What follows is an extraordinary evening of intimate, mainly one-on-one, conversations with the key figures of this fairy tale-turned-detective story. An intern elf ("just helping out over the festive period, but I'm really hoping for a permanent position here") shows us the extent of the scandal spreading across Panto Land, brandishing glossy magazines with salacious rumours splashed across the front pages and pictures of Cinders with the prince's best friend, Dandini.

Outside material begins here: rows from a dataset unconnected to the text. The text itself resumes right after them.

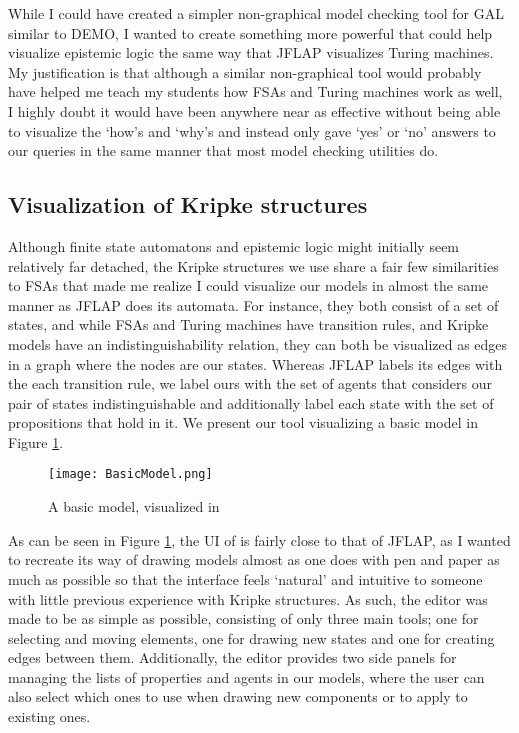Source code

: While I could have created a simpler non-graphical model checking tool for GAL similar to DEMO, I wanted to create something more powerful that could help visualize epistemic logic the same way that JFLAP visualizes Turing machines. My justification is that although a similar non-graphical tool would probably have helped me teach my students how FSAs and Turing machines work as well, I highly doubt it would have been anywhere near as effective without being able to visualize the `how's and `why's and instead only gave `yes' or `no' answers to our queries in the same manner that most model checking utilities do. 

\subsection{Visualization of Kripke structures}
Although finite state automatons and epistemic logic might initially seem relatively far detached, the Kripke structures we use share a fair few similarities to FSAs that made me realize I could visualize our models in almost the same manner as JFLAP does its automata. For instance, they both consist of a set of states, and while FSAs and Turing machines have transition rules, and Kripke models have an indistinguishability relation, they can both be visualized as edges in a graph where the nodes are our states. Whereas JFLAP labels its edges with the each transition rule, we label ours with the set of agents that considers our pair of states indistinguishable and additionally label each state with the set of propositions that hold in it. We present our tool visualizing a basic model in Figure \ref{fig:basicModelVis}.


\begin{figure}[H]
	\texttt{[image: BasicModel.png]}
	\caption{A basic model, visualized in \cname}
	\label{fig:basicModelVis}
\end{figure} 

As can be seen in Figure \ref{fig:basicModelVis}, the UI of \cname{} is fairly close to that of JFLAP, as I wanted to recreate its way of drawing models almost as one does with pen and paper as much as possible so that the interface feels `natural' and intuitive to someone with little previous experience with Kripke structures. As such, the editor was made to be as simple as possible, consisting of only three main tools; one for selecting and moving elements, one for drawing new states and one for creating edges between them. Additionally, the editor provides two side panels for managing the lists of properties and agents in our models, where the user can also select which ones to use when drawing new components or to apply to existing ones.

This kind of detail is what makes the show so effective. Look Left Look Right have created a brightly-coloured fairytale world right in the heart of our own, and it's where these two worlds overlap that the spell is most potent. Interactions with the "normal" people around us only increases the drama of the piece. At one stage, my partner found himself on the roof on the market buildings, hurling abuse at passers-by, egged on by the wicked stepmother. My own first solo encounter (the intern elf pointed my partner in one direction and me in another) was with the gossipy, foppish Dandini ("You know why they call her Snow White? Massive coke head") as he tried on a Hackett jacket. Left to my own devices, I had to ask the woman behind the till, who was serving a customer, if she had seen him.
There is something hugely exciting about suddenly finding oneself alone in the middle of Covent Garden Piazza, with an appointment with one of the ugly sisters. The actors (all adept improvisers) guide participants just enough, but don't overdo it – and this is true not just of moving from place to place, but also of the conversation, which wasn't so much a case of chipping in when asked, but of steering it oneself. I had a deep and meaningful conversation with Buttons, who asked if I'd ever had my heart broken before producing a bottle of vodka and pouring us each a shot.
Other highlights (though there are too many to mention) included posing as a royal image stylist, chatting to a pumpkin-selling 13th-century monk and hitching a ride in a rickshaw pedalled by a mouse-cum-horse: "I'm transitioning" he said, another victim of one of the Fairy Godmother's spells. The performance ends with a stunning twist, which I won't give away, except to say that it is as inventive as the rest of the piece – another example of Look Left Look Right's high-spirited originality, and proof that when interactive, participatory, site-specific (all those too-readily bandied about words) theatre works, it can be extraordinary.